Auf Nachfrage erklärte Bild-Sprecher Tobias Fröhlich am Freitag, dass der zweite Teil des Interviews wegen einer einstweiligen Verfügung gesperrt sei. Wer die veranlasst hat, könne er nicht sagen, es sei nicht der Sohn gewesen. Rüdiger Heim habe das Interview autorisiert, seine Äußerungen seien so erschienen, wie er sie haben wollte.

"Er soll sich stellen"

Drei Stunden nach der Anfrage war das Gespräch plötzlich wiederhergestellt. Wer wollte, konnte also den leicht veralteten Schwur des jungen Heim lesen, mit dem dieser die Frage nach dem Aufenthaltsort seines Vaters beantwortete: "Ich würde es in die ganze Welt rausschreien, dass er sich stellen soll und auf die schrecklichen Vorwürfe antworten sollte."

Und die einstweilige Verfügung? Fröhlich sagte auf eine weitere Nachfrage, dass das Interview bereits im Oktober zur Hälfte gesperrt worden sei, obwohl es nur um eine kurze Passage ging - keine Aussage von Heim, sondern einen redaktionellen Einschub. In dem soll einer dritten Person ein Verwandtschaftsverhältnis zu Aribert Heim unterstellt worden sein. Weil der Fall nun wieder aktuell ist, habe man die Interviewhälfte wieder entsperrt.

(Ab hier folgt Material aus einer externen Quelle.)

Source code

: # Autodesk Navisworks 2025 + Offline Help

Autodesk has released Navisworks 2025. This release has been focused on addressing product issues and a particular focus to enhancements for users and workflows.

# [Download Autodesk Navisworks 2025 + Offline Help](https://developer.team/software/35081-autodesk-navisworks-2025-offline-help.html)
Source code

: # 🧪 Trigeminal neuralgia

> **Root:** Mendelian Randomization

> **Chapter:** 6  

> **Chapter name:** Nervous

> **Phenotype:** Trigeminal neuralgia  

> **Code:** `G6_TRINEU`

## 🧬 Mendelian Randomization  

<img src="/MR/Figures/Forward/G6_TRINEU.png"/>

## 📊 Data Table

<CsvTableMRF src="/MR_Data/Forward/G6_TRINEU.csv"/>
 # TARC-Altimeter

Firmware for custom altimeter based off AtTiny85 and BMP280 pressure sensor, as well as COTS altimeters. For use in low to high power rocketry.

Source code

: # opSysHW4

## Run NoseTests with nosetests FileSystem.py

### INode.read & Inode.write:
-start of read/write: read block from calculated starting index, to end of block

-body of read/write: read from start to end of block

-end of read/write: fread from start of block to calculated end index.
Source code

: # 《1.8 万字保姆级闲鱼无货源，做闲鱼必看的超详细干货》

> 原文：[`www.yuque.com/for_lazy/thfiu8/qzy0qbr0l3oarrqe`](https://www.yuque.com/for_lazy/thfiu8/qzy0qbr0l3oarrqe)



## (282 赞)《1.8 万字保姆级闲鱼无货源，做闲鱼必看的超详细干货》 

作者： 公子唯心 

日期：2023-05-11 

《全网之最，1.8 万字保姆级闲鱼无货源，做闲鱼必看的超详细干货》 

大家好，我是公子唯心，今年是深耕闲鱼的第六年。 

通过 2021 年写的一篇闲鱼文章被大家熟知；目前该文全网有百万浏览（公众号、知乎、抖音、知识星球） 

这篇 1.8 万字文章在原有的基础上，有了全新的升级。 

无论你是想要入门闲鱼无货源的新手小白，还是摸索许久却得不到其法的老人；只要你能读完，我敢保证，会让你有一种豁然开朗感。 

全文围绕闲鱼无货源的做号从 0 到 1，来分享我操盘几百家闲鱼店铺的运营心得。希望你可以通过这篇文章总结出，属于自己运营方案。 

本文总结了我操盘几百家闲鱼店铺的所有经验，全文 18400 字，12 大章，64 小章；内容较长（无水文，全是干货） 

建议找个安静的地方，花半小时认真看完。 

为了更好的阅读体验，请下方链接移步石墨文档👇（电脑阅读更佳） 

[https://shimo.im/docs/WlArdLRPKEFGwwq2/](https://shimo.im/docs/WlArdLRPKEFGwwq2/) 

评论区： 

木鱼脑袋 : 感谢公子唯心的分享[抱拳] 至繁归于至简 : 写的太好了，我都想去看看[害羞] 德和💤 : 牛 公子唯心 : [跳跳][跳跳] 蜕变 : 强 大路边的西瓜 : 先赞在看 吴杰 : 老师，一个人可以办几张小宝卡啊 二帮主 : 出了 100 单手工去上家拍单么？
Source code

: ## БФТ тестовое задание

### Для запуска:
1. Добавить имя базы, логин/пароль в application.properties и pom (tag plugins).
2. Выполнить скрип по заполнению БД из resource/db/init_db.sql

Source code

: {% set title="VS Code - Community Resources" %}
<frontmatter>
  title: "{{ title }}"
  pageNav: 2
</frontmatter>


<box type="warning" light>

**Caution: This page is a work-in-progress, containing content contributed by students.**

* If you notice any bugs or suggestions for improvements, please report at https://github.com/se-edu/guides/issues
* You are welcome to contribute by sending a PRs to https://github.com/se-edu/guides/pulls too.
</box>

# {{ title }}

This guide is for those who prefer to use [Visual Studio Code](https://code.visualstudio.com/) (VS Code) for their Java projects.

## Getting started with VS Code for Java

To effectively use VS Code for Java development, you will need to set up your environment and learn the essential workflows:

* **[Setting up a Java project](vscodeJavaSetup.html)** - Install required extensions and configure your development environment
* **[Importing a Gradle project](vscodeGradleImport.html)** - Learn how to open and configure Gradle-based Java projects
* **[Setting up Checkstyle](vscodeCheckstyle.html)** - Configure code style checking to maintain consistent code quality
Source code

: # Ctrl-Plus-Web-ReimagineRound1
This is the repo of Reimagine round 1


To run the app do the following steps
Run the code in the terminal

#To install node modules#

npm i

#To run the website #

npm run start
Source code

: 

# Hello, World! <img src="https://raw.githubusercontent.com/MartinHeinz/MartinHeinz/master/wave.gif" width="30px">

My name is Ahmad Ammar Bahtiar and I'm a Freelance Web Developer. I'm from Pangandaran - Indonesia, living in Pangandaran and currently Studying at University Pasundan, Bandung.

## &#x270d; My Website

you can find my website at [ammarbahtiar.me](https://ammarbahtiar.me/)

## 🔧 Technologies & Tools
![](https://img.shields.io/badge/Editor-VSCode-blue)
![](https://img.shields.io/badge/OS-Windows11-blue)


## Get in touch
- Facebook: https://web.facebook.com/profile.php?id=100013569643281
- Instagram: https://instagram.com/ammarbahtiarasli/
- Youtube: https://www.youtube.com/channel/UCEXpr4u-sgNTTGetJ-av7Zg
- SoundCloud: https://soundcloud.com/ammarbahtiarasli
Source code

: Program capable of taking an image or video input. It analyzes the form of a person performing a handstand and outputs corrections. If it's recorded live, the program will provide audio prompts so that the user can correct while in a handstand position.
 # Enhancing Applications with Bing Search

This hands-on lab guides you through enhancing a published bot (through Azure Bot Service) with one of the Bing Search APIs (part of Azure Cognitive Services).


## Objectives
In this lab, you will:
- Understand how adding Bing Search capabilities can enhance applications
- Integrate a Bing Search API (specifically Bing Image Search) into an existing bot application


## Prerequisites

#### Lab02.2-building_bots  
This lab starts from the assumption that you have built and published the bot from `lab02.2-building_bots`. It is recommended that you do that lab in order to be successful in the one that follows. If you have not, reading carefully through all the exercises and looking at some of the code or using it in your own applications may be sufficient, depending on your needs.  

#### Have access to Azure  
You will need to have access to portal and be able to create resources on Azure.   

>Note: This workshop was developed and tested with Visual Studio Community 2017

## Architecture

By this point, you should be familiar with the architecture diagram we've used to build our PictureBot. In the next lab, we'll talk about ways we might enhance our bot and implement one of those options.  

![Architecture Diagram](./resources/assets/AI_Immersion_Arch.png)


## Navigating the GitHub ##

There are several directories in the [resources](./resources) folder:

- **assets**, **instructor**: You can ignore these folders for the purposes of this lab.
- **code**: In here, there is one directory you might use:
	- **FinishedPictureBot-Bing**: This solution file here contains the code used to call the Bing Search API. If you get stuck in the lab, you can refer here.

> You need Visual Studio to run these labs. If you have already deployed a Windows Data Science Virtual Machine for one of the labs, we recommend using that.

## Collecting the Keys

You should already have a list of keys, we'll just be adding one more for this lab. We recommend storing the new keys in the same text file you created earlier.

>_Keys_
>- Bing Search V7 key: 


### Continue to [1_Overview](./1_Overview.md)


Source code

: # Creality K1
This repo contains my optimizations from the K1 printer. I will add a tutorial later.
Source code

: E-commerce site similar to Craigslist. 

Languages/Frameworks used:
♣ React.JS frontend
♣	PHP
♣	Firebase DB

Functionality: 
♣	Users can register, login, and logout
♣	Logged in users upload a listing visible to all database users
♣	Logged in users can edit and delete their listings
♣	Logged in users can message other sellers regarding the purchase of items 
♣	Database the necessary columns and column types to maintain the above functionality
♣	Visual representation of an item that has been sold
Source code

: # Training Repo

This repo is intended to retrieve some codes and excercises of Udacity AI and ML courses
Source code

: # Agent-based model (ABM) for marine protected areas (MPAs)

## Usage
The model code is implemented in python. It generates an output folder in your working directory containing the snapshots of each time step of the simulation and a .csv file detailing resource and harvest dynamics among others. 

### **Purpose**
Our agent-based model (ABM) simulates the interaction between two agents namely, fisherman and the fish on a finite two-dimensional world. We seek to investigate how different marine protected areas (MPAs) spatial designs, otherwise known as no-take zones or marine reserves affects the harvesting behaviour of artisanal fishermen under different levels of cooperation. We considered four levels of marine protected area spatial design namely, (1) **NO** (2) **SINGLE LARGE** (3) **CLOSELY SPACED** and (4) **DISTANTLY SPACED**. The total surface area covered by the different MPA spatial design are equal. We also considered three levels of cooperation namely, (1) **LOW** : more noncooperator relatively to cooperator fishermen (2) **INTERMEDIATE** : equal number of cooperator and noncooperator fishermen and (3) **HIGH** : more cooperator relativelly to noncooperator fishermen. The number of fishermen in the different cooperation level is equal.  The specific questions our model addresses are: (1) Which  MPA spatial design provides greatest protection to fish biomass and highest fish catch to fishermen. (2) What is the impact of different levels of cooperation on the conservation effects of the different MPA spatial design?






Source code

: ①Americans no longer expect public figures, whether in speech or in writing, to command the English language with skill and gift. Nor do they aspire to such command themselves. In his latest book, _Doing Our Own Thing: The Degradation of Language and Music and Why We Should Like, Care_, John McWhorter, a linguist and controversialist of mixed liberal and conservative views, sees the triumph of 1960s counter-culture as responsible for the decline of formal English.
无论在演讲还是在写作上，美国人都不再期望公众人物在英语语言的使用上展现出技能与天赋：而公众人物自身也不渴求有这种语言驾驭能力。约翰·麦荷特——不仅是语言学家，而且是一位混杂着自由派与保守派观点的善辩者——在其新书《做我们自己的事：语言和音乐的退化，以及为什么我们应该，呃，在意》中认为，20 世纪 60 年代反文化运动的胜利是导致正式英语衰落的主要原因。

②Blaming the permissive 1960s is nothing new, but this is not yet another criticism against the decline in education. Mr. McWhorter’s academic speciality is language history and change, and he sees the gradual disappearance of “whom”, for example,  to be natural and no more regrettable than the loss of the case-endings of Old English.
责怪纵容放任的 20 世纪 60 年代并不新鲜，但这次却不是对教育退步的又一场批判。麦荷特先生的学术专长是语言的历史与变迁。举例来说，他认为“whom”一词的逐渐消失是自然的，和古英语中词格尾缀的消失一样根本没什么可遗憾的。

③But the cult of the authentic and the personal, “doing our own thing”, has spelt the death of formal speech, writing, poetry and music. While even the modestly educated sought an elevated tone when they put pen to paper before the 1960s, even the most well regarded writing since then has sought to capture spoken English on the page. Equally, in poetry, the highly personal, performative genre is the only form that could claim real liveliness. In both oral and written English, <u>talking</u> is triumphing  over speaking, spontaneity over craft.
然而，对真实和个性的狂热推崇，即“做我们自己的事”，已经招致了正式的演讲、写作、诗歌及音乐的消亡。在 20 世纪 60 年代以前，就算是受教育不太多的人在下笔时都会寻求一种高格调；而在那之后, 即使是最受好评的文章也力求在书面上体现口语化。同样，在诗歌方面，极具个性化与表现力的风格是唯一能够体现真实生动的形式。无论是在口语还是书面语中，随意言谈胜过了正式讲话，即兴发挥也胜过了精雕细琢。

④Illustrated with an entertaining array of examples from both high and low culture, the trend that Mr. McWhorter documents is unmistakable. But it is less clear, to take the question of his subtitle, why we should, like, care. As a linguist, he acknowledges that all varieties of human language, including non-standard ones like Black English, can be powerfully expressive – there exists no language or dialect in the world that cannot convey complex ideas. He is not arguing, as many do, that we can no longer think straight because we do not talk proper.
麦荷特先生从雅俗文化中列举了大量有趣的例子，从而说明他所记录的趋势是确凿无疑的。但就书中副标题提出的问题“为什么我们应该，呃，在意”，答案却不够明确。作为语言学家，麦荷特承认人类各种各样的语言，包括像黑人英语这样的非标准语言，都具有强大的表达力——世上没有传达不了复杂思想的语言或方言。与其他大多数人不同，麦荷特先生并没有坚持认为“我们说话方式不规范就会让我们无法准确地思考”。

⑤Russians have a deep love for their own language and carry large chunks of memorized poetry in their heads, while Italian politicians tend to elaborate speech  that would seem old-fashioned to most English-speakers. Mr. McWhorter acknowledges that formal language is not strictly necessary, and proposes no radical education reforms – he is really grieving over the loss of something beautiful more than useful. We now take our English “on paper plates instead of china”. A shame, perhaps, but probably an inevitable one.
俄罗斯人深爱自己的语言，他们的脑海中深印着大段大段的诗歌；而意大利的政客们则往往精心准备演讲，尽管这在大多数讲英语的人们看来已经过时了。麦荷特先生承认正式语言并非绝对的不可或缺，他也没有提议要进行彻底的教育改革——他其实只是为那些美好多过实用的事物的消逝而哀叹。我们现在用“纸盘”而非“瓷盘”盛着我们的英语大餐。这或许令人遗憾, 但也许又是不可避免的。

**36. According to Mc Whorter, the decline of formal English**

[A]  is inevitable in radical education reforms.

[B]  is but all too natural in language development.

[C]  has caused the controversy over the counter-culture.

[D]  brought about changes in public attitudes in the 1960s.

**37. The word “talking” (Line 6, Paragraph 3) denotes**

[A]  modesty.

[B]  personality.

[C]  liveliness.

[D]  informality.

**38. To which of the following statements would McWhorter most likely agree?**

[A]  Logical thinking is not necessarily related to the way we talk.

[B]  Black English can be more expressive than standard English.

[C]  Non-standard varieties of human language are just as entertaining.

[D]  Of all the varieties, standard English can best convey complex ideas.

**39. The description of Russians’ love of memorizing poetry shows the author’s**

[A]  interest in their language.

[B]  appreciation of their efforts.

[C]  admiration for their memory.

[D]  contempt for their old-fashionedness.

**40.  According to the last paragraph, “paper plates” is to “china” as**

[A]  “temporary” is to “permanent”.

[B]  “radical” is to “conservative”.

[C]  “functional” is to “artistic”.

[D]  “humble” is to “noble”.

Bis auf besagten Einschub.

Dank seines Sohnes, dank treusorgender Familienmitglieder, die ihn offenbar über drei Jahrzehnte auch finanziell unterstützten, muss Dr. Aribert Heim sich nicht mehr stellen. Er, der nach Zeugenaussagen Häftlinge im KZ Mauthausen brutal misshandelte und tötete, bleibt verschont. Ehe und Familie stehen unter dem besonderen Schutz des Staates.